* **Your objective**
Return only those lines of the listing that hold the word "filter".

* **Data for this exercise**
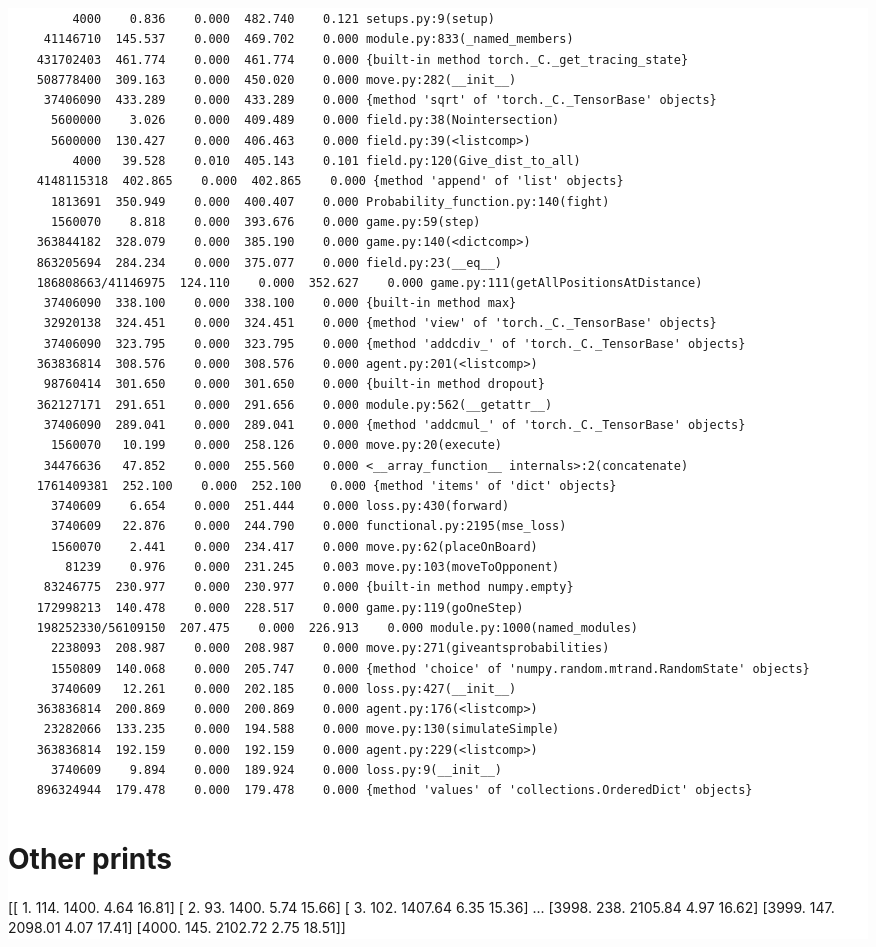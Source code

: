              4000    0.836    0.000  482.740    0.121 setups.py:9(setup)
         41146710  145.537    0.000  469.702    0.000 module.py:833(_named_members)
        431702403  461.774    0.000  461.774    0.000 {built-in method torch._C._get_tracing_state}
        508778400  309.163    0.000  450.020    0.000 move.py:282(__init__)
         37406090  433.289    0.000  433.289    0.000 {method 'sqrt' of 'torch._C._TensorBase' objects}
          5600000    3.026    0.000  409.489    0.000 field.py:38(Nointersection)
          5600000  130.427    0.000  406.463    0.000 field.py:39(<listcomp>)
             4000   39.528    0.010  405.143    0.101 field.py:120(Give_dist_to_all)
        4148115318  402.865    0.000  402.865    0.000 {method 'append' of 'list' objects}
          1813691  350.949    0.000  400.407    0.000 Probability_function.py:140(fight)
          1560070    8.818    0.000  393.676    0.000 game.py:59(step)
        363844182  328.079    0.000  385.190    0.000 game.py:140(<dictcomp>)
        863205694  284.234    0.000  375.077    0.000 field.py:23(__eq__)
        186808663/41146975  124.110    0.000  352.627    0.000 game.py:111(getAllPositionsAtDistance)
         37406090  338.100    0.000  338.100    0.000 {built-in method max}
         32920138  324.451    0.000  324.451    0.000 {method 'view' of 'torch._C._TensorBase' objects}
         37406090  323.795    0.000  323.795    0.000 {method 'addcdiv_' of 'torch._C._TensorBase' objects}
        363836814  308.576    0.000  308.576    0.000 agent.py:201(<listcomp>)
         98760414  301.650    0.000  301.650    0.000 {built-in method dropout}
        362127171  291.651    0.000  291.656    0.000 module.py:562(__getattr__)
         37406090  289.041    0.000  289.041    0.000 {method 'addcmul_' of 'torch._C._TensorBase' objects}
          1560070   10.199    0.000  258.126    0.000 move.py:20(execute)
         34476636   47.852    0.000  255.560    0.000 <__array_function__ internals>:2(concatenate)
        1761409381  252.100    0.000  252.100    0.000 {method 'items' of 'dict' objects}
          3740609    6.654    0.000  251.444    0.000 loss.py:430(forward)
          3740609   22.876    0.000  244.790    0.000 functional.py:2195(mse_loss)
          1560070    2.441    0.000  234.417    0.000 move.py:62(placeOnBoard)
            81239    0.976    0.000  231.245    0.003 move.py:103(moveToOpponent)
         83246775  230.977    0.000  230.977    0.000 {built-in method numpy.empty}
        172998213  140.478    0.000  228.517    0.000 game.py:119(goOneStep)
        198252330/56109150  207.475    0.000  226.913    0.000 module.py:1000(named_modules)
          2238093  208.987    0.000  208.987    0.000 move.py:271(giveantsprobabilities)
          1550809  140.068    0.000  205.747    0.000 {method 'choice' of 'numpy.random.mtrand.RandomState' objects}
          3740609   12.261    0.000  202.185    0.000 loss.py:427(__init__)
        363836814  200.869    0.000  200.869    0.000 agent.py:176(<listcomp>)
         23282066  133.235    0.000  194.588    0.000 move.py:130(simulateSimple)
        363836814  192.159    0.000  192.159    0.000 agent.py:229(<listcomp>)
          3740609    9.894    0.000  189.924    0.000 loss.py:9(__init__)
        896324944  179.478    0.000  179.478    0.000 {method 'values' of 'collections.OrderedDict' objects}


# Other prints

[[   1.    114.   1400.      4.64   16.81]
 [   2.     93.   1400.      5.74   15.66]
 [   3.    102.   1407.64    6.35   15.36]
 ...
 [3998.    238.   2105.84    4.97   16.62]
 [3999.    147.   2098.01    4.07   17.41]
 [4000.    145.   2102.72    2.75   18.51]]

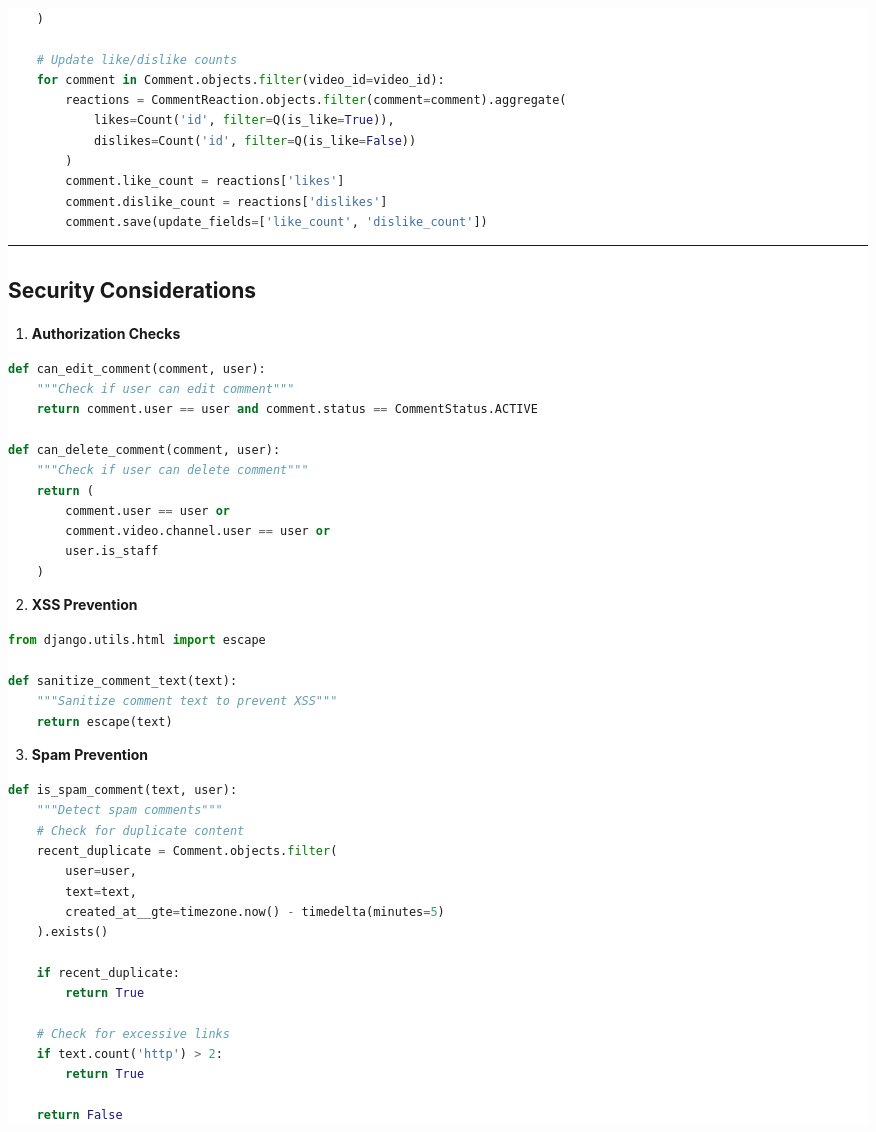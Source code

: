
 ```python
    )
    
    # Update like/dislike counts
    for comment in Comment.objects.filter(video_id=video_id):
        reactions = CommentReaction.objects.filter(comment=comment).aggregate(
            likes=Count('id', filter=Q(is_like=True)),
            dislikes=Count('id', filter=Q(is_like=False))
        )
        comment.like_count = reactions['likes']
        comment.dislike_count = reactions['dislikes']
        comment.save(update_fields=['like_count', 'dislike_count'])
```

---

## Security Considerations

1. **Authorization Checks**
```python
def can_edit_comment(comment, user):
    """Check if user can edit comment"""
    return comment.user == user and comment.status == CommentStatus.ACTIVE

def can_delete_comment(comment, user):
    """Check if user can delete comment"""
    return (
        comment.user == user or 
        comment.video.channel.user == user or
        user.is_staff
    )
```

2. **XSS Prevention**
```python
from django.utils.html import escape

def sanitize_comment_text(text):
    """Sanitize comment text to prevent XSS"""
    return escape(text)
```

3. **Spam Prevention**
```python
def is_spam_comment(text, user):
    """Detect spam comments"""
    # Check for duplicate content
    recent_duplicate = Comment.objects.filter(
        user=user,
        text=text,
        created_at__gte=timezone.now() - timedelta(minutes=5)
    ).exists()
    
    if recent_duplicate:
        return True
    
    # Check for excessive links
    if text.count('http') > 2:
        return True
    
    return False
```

* **Worked solution**
    for comment in Comment.objects.filter(video_id=video_id):
        reactions = CommentReaction.objects.filter(comment=comment).aggregate(
            likes=Count('id', filter=Q(is_like=True)),
            dislikes=Count('id', filter=Q(is_like=False))
    recent_duplicate = Comment.objects.filter(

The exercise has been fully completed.